Beginning with the line containing "- **Type:** Mortgage Broker Registration" and ending with the last line, repeat the records exactly.

Extracted data entries:
......
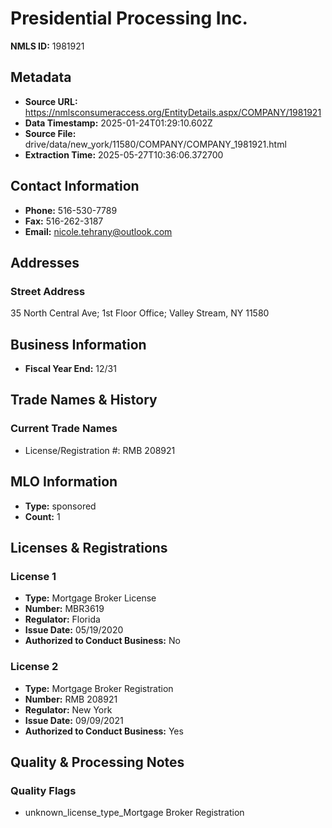 # Presidential Processing Inc.

**NMLS ID:** 1981921

## Metadata
- **Source URL:** https://nmlsconsumeraccess.org/EntityDetails.aspx/COMPANY/1981921
- **Data Timestamp:** 2025-01-24T01:29:10.602Z
- **Source File:** drive/data/new_york/11580/COMPANY/COMPANY_1981921.html
- **Extraction Time:** 2025-05-27T10:36:06.372700

## Contact Information
- **Phone:** 516-530-7789
- **Fax:** 516-262-3187
- **Email:** nicole.tehrany@outlook.com

## Addresses
### Street Address
35 North Central Ave; 1st Floor Office; Valley Stream, NY 11580

## Business Information
- **Fiscal Year End:** 12/31

## Trade Names & History
### Current Trade Names
- License/Registration #: RMB 208921

## MLO Information
- **Type:** sponsored
- **Count:** 1

## Licenses & Registrations

### License 1
- **Type:** Mortgage Broker License
- **Number:** MBR3619
- **Regulator:** Florida
- **Issue Date:** 05/19/2020
- **Authorized to Conduct Business:** No

### License 2
- **Type:** Mortgage Broker Registration
- **Number:** RMB 208921
- **Regulator:** New York
- **Issue Date:** 09/09/2021
- **Authorized to Conduct Business:** Yes

## Quality & Processing Notes
### Quality Flags
- unknown_license_type_Mortgage Broker Registration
......
→ **Reply to the exercise**:
- **Type:** Mortgage Broker Registration
- **Number:** RMB 208921
- **Regulator:** New York
- **Issue Date:** 09/09/2021
- **Authorized to Conduct Business:** Yes

## Quality & Processing Notes
### Quality Flags
- unknown_license_type_Mortgage Broker Registration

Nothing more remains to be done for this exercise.